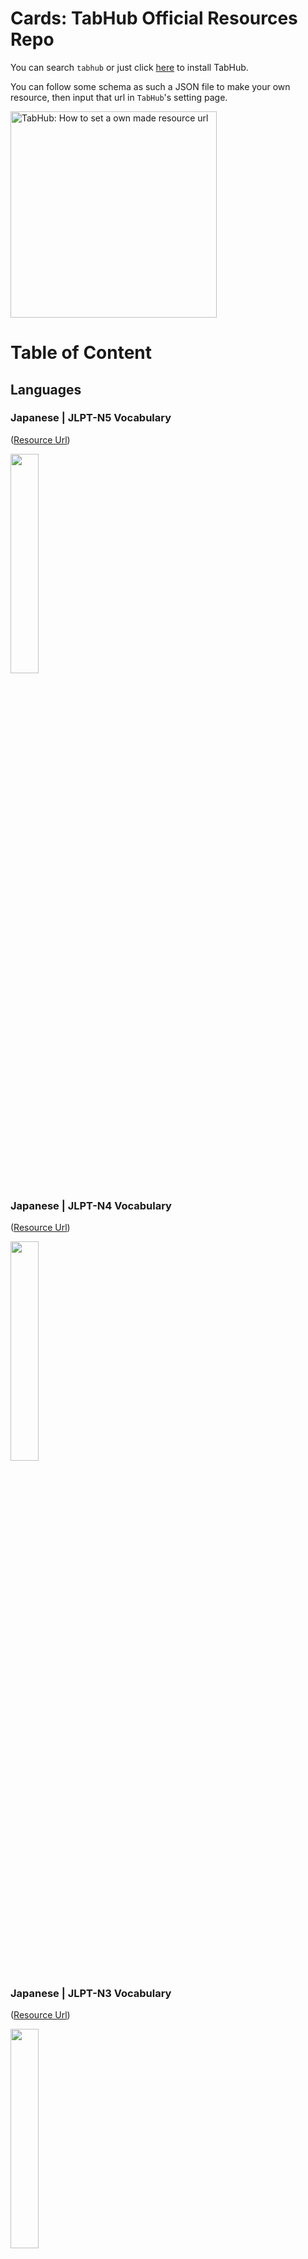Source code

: # Cards: TabHub Official Resources Repo

You can search `tabhub` or just click [here](https://chrome.google.com/webstore/detail/tabhub/eolilpdjccnmkecllnlpomoaommkcdkb) to install TabHub.

You can follow some schema as such a JSON file to make your own resource, then input that url in `TabHub`'s setting page.

<image src="https://raw.githubusercontent.com/tabhub/cards/master/help/guide/images/how_to_set_your_own_resource_url.png" alt="TabHub: How to set a own made resource url" width="330px">

# Table of Content

## Languages

### Japanese | JLPT-N5 Vocabulary
([Resource Url](https://raw.githubusercontent.com/tabhub/cards/master/languages/japanese/jlpt-n5-vocabulary-jtest4you/manifest.json))

<image src="https://raw.githubusercontent.com/tabhub/cards/master/languages/japanese/jlpt-n5-vocabulary-jtest4you/images/990704695d0607696d59056b0e2f7b50.jpg" width="30%">

### Japanese | JLPT-N4 Vocabulary
([Resource Url](https://raw.githubusercontent.com/tabhub/cards/master/languages/japanese/jlpt-n4-vocabulary-jtest4you/manifest.json))

<image src="https://raw.githubusercontent.com/tabhub/cards/master/languages/japanese/jlpt-n4-vocabulary-jtest4you/images/597fcf1c838584d6011595d233331315.jpg" width="30%">

### Japanese | JLPT-N3 Vocabulary
([Resource Url](https://raw.githubusercontent.com/tabhub/cards/master/languages/japanese/jlpt-n3-vocabulary-jtest4you/manifest.json))

<image src="https://raw.githubusercontent.com/tabhub/cards/master/languages/japanese/jlpt-n3-vocabulary-jtest4you/images/2899834bf3769bb877591b101673e82b.jpg" width="30%">

### Japanese | JLPT-N2 Vocabulary
([Resource Url](https://raw.githubusercontent.com/tabhub/cards/master/languages/japanese/jlpt-n2-vocabulary-jtest4you/manifest.json))

<image src="https://raw.githubusercontent.com/tabhub/cards/master/languages/japanese/jlpt-n2-vocabulary-jtest4you/images/292210c8aac1b859ccb54ffd35be2fa0.jpg" width="30%">

### Japanese | JLPT-N1 Vocabulary
([Resource Url](https://raw.githubusercontent.com/tabhub/cards/master/languages/japanese/jlpt-n1-vocabulary-jtest4you/manifest.json))

<image src="https://raw.githubusercontent.com/tabhub/cards/master/languages/japanese/jlpt-n1-vocabulary-jtest4you/images/0e0bfa8cd837ecd2a0f93ab9f643bf27.jpg" width="30%">

### Japanese | Learn Japanese Kanji
([Resource Url](https://raw.githubusercontent.com/tabhub/cards/master/languages/japanese/learn-japanese-kanji-jtest4you/manifest.json))

<image src="https://raw.githubusercontent.com/tabhub/cards/master/languages/japanese/learn-japanese-kanji-jtest4you/images/505d214f6b66c02ea70e117baed3ad13.jpg" width="30%">

### Japanese | Japanese Phrases from Anime/Manga
([Resource Url](https://raw.githubusercontent.com/tabhub/cards/master/languages/japanese/japanese-phrases-from-animemanga-jtest4you/manifest.json))

<image src="https://raw.githubusercontent.com/tabhub/cards/master/languages/japanese/japanese-phrases-from-animemanga-jtest4you/images/f3a5eb23b50e511f1abae809f48e43c8.jpg" width="30%">

## Fun

### 程序猿自黑指南
([Resource Url](https://raw.githubusercontent.com/tabhub/cards/master/fun/programmer-self-mockery/manifest.json))

<image src="https://raw.githubusercontent.com/tabhub/cards/master/fun/programmer-self-mockery/images/koutouchan.jpeg" width="30%">

### 网络段子
([Resource Url](https://raw.githubusercontent.com/tabhub/cards/master/fun/social-network-funny-pieces/manifest.json))

## Help

### Getting Started Guide
([Resource Url](https://raw.githubusercontent.com/tabhub/cards/master/help/guide/manifest.json))

<image src="https://raw.githubusercontent.com/tabhub/cards/master/help/guide/images/welcome.png" width="30%">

........

Copy only what lies between the start of the listing above and the line containing "### Japanese | JLPT-N4 Vocabulary", inclusive of both ends, exactly as written, and drop the pictures.

* **Task result**
Source code

: # Cards: TabHub Official Resources Repo

You can search `tabhub` or just click [here](https://chrome.google.com/webstore/detail/tabhub/eolilpdjccnmkecllnlpomoaommkcdkb) to install TabHub.

You can follow some schema as such a JSON file to make your own resource, then input that url in `TabHub`'s setting page.

<image src="https://raw.githubusercontent.com/tabhub/cards/master/help/guide/images/how_to_set_your_own_resource_url.png" alt="TabHub: How to set a own made resource url" width="330px">

# Table of Content

## Languages

### Japanese | JLPT-N5 Vocabulary
([Resource Url](https://raw.githubusercontent.com/tabhub/cards/master/languages/japanese/jlpt-n5-vocabulary-jtest4you/manifest.json))

<image src="https://raw.githubusercontent.com/tabhub/cards/master/languages/japanese/jlpt-n5-vocabulary-jtest4you/images/990704695d0607696d59056b0e2f7b50.jpg" width="30%">

### Japanese | JLPT-N4 Vocabulary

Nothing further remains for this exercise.